Назовите это гордыней, манией, шизофренией – как угодно! Но все эти книги, все эти вещи, доставшиеся ему с таким трудом – даже отцова «птичья» коллекция, которую он в меру сил расширил и умножил, – будут пребывать у него, в его владении до тех пор, пока он находится в памяти и здравом рассудке! Точно так же считал в свое время и его покойный отец, уже тогда не обращавший никакого внимания на досужие разговоры о том, что все коллекционеры – психи и наполовину жулики…

Но что– то сегодняшний день уже утомил его. И снова, несмотря на Аллины обещания, ломило суставы. Когда же они начнут ему помогать, эти проклятые уколы! Бросив последний взгляд на плотно увешанную картинами стену, на стеллажи, на шкаф красного дерева, он нашел в себе силы еще раз счастливо улыбнуться своим сокровищам и спустя минуту-другую, когда в дверь позвонили, спал крепким, крепче не бывает, сном…

Марина подняла голову на этот звонок и, ни минуты не раздумывая, кто бы это мог быть, сразу догадалась: накаркала, призвала племянника Ярика. И впрямь это был он, тот самый Ярослав, о котором она совсем недавно думала с такой не очень ей самой понятной неприязнью. И, глядя на него сейчас, она лишний раз убеждалась, что совсем не на пустом месте выросла ее неприязнь к этому малому, хотя, в сущности, какое ей вроде бы до него дело! Кто-то, возможно, и назвал бы его симпатичным, но ей он был отвратителен. Лживость, безволие, захребетная сущность его натуры – вот что виделось ей во всей повадке этого племянничка, в неестественности, разболтанности всех его движений – словно вместо суставов у него везде были шарниры. И глаза… Неестественно темные, с огромными зрачками – то ли больные, то ли распаленные скрытым вожделением… Вообще-то странно – в прошлый раз он был какой-то сонный, словно заторможенный, словно в его мире время шло по крайней мере раза в два медленнее. А сегодня – совсем другой: суетливый, разговорчивый, хихикающий.

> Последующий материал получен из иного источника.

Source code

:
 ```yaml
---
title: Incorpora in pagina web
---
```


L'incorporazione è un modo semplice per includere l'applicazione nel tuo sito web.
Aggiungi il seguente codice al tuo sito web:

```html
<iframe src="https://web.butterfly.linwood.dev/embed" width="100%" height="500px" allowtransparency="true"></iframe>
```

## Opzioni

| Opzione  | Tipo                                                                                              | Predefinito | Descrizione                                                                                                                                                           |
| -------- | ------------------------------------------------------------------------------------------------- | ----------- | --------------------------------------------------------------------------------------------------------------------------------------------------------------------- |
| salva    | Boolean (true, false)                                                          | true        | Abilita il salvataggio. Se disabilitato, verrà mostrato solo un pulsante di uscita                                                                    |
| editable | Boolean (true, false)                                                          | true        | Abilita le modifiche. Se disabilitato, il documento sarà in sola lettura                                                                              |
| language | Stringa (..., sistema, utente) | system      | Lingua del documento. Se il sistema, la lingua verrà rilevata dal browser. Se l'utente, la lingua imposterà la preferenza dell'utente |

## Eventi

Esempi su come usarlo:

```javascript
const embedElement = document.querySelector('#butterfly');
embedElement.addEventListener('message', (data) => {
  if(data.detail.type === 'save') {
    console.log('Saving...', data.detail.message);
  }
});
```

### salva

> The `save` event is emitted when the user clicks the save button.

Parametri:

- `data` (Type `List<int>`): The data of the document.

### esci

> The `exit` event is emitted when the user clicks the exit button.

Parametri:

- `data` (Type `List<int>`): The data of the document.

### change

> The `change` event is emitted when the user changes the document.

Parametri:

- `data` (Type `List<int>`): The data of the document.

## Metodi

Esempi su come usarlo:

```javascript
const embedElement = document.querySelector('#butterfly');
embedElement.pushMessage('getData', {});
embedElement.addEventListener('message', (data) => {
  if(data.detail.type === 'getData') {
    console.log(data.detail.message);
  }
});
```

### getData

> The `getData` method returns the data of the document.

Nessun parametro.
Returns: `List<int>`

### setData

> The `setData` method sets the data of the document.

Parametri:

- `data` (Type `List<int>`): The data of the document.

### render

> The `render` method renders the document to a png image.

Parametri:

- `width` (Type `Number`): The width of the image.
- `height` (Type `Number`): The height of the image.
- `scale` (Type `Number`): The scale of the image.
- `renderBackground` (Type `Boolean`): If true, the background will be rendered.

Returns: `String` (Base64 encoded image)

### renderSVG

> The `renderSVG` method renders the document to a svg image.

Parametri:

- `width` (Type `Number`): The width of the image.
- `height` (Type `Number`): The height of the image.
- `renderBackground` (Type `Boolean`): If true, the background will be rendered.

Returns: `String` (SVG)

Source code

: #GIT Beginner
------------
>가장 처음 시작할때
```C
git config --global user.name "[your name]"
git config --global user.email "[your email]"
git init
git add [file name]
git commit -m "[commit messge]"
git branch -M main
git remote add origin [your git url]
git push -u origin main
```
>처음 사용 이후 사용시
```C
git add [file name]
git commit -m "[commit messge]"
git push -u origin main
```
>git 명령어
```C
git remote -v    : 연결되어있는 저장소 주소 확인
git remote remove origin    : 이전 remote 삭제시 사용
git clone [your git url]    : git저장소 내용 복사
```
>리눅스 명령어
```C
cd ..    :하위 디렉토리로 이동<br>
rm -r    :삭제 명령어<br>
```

– О, привет, старуха, – нисколько не удивившись тому, что открывает именно она, сказал Ярик, с ходу беря такой тон, словно они были если не близкими родственниками, то уж ровесниками точно. Сопляк! – Слушай, – продолжил он свой ни с чем не сообразный текст, – а что дядьку мой? – Это он с некоторых пор так, почему-то на украинский манер, начал именовать Антона Григорьевича. – Дома? Никуда не сбежал? В больницу не лег еще, старый черт? А то он мне позвонил вдруг – проведай старика, племянничек, то да се… С какого, думаю, огурца? То сто лет про меня думать не думал, а тут – нате вам. – Неся всю эту околесицу, Ярослав снял куртку, повесил ее на вешалку, разулся, поискал глазами тапки, не нашел – тапки стояли в галошнице, обулся снова.

Словом, нельзя было смотреть на это без слез и раздражения. Почему, с какой стати она должна всем этим любоваться? У нее и своих проблем хватает. Вот она торчит здесь, с этим полоумным, а Николай там никак не может ей прозвониться… И Марина не выдержала.

– Антон Григорьевич! – крикнула она в комнату. – Тут Ярик пришел, так что я вас покину, хорошо?… А ты, – строго сказала она Ярославу, – дождись мою маму, не оставляй его одного, он только на уколах и держится, понял? Или, если не дождешься, позвони в нашу дверь – я выйду! Только не уходи просто так – замок не всегда снаружи защелкивается, мы его обычно ключом закрываем. Вообще-то мама вот-вот появится, ты понял или нет?

– Слушаюсь, товарищ командир! – кривясь в нелепой ухмылке, дурашливо расшаркался перед ней Ярослав и, не дожидаясь, когда она уйдет, ввалился в комнату больного. – Здорово, дядьку! – гаркнул он с ходу – точно так же глупо и громко, как гаркнул давеча ей.

Покачав головой, Марина шагнула за порог соседской квартиры, мимолетно подумав, что, наверно, не очень хорошо поступает, оставляя старика одного. Но в конце-то концов – племянник он деду или не племянник? И вообще, что уж такого там может случиться?

Дядька лежал на спине, как в гробу, желтый, кости лица выперли.

– Ну ты, дядьку, даешь! – сказал Ярослав, приближаясь к изголовью вплотную. И вздохнул с облегчением: вот здесь, впритык, было видно, что дядька таки жив, только пребывает в глубоком, каком-то бессознательном, по всему судя, сне.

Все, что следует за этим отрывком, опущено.